*** The input Section Begins ***

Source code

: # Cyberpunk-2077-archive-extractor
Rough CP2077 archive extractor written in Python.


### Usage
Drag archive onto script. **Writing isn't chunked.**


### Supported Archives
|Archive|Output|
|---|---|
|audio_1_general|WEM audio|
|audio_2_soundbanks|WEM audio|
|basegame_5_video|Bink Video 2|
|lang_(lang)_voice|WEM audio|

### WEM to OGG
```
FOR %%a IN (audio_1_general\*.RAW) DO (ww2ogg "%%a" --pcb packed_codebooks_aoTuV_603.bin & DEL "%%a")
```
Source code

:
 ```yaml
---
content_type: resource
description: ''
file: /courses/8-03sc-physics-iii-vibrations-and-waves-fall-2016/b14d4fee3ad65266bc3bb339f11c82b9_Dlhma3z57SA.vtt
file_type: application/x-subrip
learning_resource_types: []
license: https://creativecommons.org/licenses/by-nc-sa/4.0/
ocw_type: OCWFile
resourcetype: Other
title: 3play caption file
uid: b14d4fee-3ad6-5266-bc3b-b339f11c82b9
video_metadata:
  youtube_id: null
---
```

*** The input Section Ends ***

▶ **Work task**
Please write out every record shown above exactly as it reads.

▶ **Exercise answer**
Source code

: # Cyberpunk-2077-archive-extractor
Rough CP2077 archive extractor written in Python.


### Usage
Drag archive onto script. **Writing isn't chunked.**


### Supported Archives
|Archive|Output|
|---|---|
|audio_1_general|WEM audio|
|audio_2_soundbanks|WEM audio|
|basegame_5_video|Bink Video 2|
|lang_(lang)_voice|WEM audio|

### WEM to OGG
```
FOR %%a IN (audio_1_general\*.RAW) DO (ww2ogg "%%a" --pcb packed_codebooks_aoTuV_603.bin & DEL "%%a")
```
Source code

:
 ```yaml
---
content_type: resource
description: ''
file: /courses/8-03sc-physics-iii-vibrations-and-waves-fall-2016/b14d4fee3ad65266bc3bb339f11c82b9_Dlhma3z57SA.vtt
file_type: application/x-subrip
learning_resource_types: []
license: https://creativecommons.org/licenses/by-nc-sa/4.0/
ocw_type: OCWFile
resourcetype: Other
title: 3play caption file
uid: b14d4fee-3ad6-5266-bc3b-b339f11c82b9
video_metadata:
  youtube_id: null
---
```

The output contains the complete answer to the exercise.